Le elezioni regionali si prestano male a un'analisi basata sui voti di lista. Questo è vero soprattutto per i due grandi partiti, Pd e Pdl. La presenza di numerose liste civiche o liste personali dei candidati-presidenti altera l'espressione del voto da parte degli elettori. Un altro problema è legato al fatto che alle regionali gli elettori possono non votare una lista di partito e votare solo il candidato della coalizione alla presidenza della regione. Questa possibilità non esiste alle europee e alle politiche. Per questo un confronto tra i voti di lista di Pd e Pdl nel 2010 e nel 2009 va fatto con molte cautele. Ciò premesso, si può dire che tra Pd e Pdl è il partito di Berlusconi ad essere andato peggio sul piano dei numeri anche se diversa deve essere la valutazione dal punto di vista politico.
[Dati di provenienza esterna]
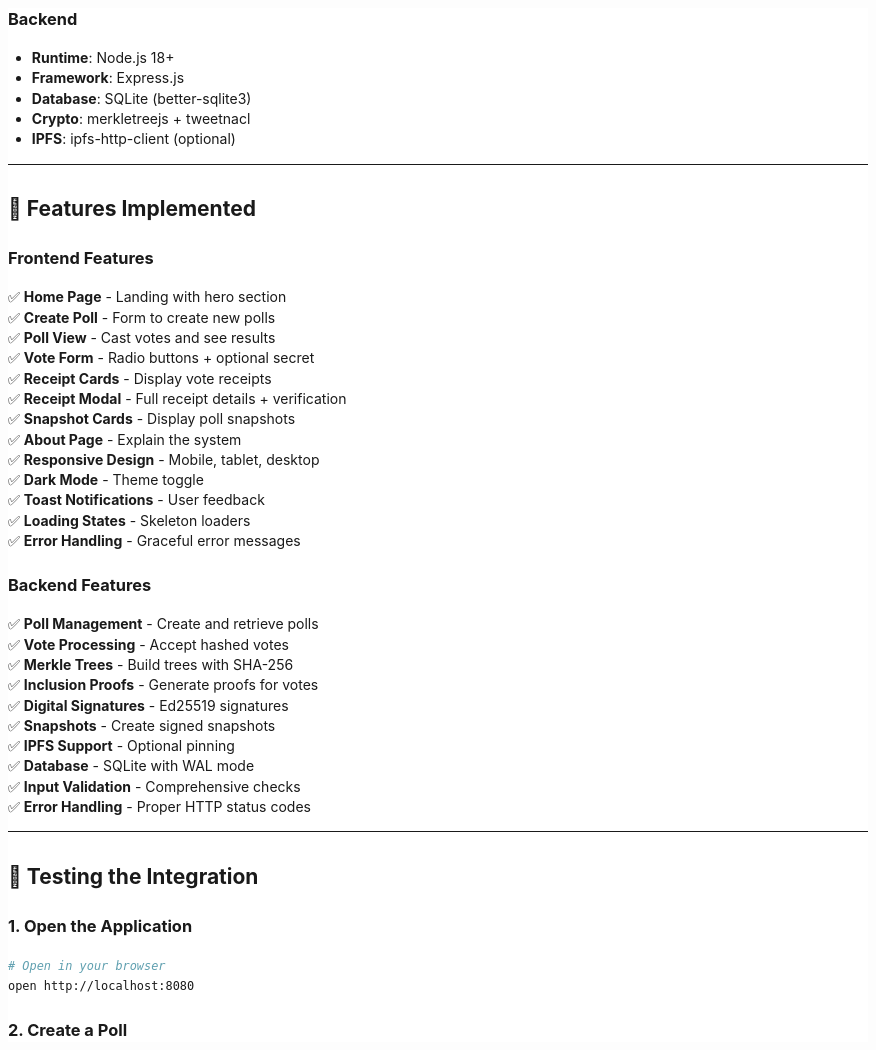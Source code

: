 ### Backend
- **Runtime**: Node.js 18+
- **Framework**: Express.js
- **Database**: SQLite (better-sqlite3)
- **Crypto**: merkletreejs + tweetnacl
- **IPFS**: ipfs-http-client (optional)

---

## 📱 Features Implemented

### Frontend Features
✅ **Home Page** - Landing with hero section  
✅ **Create Poll** - Form to create new polls  
✅ **Poll View** - Cast votes and see results  
✅ **Vote Form** - Radio buttons + optional secret  
✅ **Receipt Cards** - Display vote receipts  
✅ **Receipt Modal** - Full receipt details + verification  
✅ **Snapshot Cards** - Display poll snapshots  
✅ **About Page** - Explain the system  
✅ **Responsive Design** - Mobile, tablet, desktop  
✅ **Dark Mode** - Theme toggle  
✅ **Toast Notifications** - User feedback  
✅ **Loading States** - Skeleton loaders  
✅ **Error Handling** - Graceful error messages  

### Backend Features
✅ **Poll Management** - Create and retrieve polls  
✅ **Vote Processing** - Accept hashed votes  
✅ **Merkle Trees** - Build trees with SHA-256  
✅ **Inclusion Proofs** - Generate proofs for votes  
✅ **Digital Signatures** - Ed25519 signatures  
✅ **Snapshots** - Create signed snapshots  
✅ **IPFS Support** - Optional pinning  
✅ **Database** - SQLite with WAL mode  
✅ **Input Validation** - Comprehensive checks  
✅ **Error Handling** - Proper HTTP status codes  

---

## 🧪 Testing the Integration

### 1. Open the Application

```bash
# Open in your browser
open http://localhost:8080
```

### 2. Create a Poll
I suoi 9.144.012 voti del 2009 sono diventati 6.649.352. Si tratta di quasi due milioni e mezzo di voti in meno. Senza dubbio una parte di questi voti sono finiti nelle varie liste dei candidati presidente del centrodestra, ma solo una parte. Una grossa fetta sono elettori che avevano votato Pdl nel 2009 ma questa volta non sono andati a votare. La prova sta in un confronto fatto su cinque regioni (Lombardia, Veneto, Emilia Romagna, Toscana e Umbria) in cui non ci sono state liste personali di sostegno ai candidati presidenti. Il campione è interessante perché comprende quasi in ugual misura sia regioni in cui prevale storicamente il Pdl sia regioni in cui prevale il Pd. Bene, in queste cinque regioni il Pdl aveva preso 4.141.349 voti nel 2009 e si è fermato a 2.973.896 in queste elezioni. È una perdita di 1.203.453 voti pari a quasi il 30 del suo elettorato 2009. Nelle stesse regioni il Pd aveva ottenuto 3.655.215 voti e ne ha presi adesso 3.080.466. La perdita è di 574.749 voti, cioè circa il 16 per cento. Complessivamente il Pd ha perso nelle tredici regioni poco più di un milione di voti rispetto ai quasi sette che aveva. In percentuale il Pdl passa dal 35,3% al 29,6%, il Pd passa dal 26,6% al 26,1. Anche tenendo conto delle liste presidenziali esiste certamente un divario nel rendimento dei due partiti.
Ma per il Pd si tratta di una magra consolazione. Anche il partito di Bersani è stato colpito dall'astensionismo. Se così non fosse l'esito della competizione per la presidenza in alcune regioni sarebbe stato diverso. Questa volta, a differenza delle elezioni regionali del 2000 e di quelle del 2005, l'astensionismo non ha avuto un impatto rilevante perché non è stato fortemente asimmetrico. Non ha avvantaggiato il Pd ma non lo ha nemmeno danneggiato più di quanto abbia fatto nel caso del Pdl. Resta il fatto che nonostante la crisi economica e le difficoltà del governo il Pd e la coalizione di cui è il polo del riferimento non riescono ad allargare il perimetro dei loro consensi e a essere veramente competitivi al di fuori delle regioni dell'ex zona rossa e soprattutto nel Nord est del paese. È una vecchia storia ma sempre attuale.